Markets or goals?
Peter Gregory writes:
The UN ratified its Sustainable Development Goals (SDGs) a month ago. $US2.5 trillion of foreign aid spending between 2015 and 2030 will be devoted to achieving them. UN Secretary-General Ban-Ki Moon says they are a plan “for ending poverty in all its dimensions, irreversibly, everywhere, and leaving no one behind”. He is wrong. The SDGs are inefficient, driven by politics and misdiagnose poverty.
Unfortunately, it is poor people themselves who will suffer as a result of foreign aid programs that are less effective than they could be.
The SDGs are supposed to build on the work of the Millennium Development Goals (MDGs) which expired this year having run since 2000. But whereas the MDGs consisted of 8 goals with 18 targets, the SDGs consist of 17 goals with 169 targets.
The SDGs fall into the trap common amongst big multilateral foreign aid organisations of trying to fix everything, rather than working in the areas where they can have the biggest impact. In attempting to be everything for everyone, the SDGs have only succeeded in becoming a disparate wish-list for the development community.
As a result, the 169 targets are both too ambitious and too specific. For example, goal 1.1 seeks to “eradicate extreme poverty for all people everywhere” whilst goal 14.9 wants to “provide access of small-scale artisanal fishers to marine resources and markets”.
I reckon anything more than 10 targets and you have no chance of achieving them.
To overcome this problem, Danish economist Bjorn Lomborg constructed a rigorous cost-benefit analysis on each of the SDG targets. He whittled the list of 169 down to just the 19 most impactful targets.
That is not a hard-nosed ‘economic rationalist’ approach to foreign aid. It is about to trying to ensure development has the greatest impact for the people who need it. Foreign aid can’t fix everything but as development economist William Easterly says, it can help some people some of the time.

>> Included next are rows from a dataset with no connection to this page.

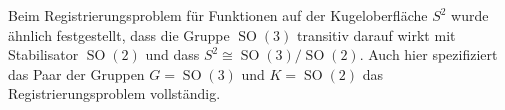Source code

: Beim Registrierungsproblem für Funktionen auf der Kugeloberfläche
$S^2$ wurde ähnlich festgestellt, dass die Gruppe $\operatorname{SO}(3)$
transitiv darauf wirkt mit Stabilisator $\operatorname{SO}(2)$ und
dass $S^2\cong \operatorname{SO}(3)/\operatorname{SO}(2)$.
Auch hier spezifiziert das Paar der Gruppen $G=\operatorname{SO}(3)$
und $K=\operatorname{SO}(2)$ das Registrierungsproblem vollständig.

The fact that the SDG process is political and ideological means the kind of foreign aid the goals offer isn’t as helpful to poor people as it could be.
So aid can help some people some of the time.
Poor people are poor because they have been prevented from participating in free markets. This is because free markets are the best drivers of economic growth, which in turn provides access to health, education and other things the SDGs are trying to achieve.
Yep. By poor we don’t mean $20,000 a year poor, but $500 a year poor.
No country has developed successfully without some measure of free markets. The evidence of this is absolutely manifest in the last few decades.
In China, free market reforms such as allowing international trade, removing barriers to private enterprise and reducing state control of agriculture have lifted 680 million people out of poverty since 1980. Furthermore, World Bank economist Martin Ravallion believes economic growth in other developing countries has lifted 280 million people out of poverty since 2000.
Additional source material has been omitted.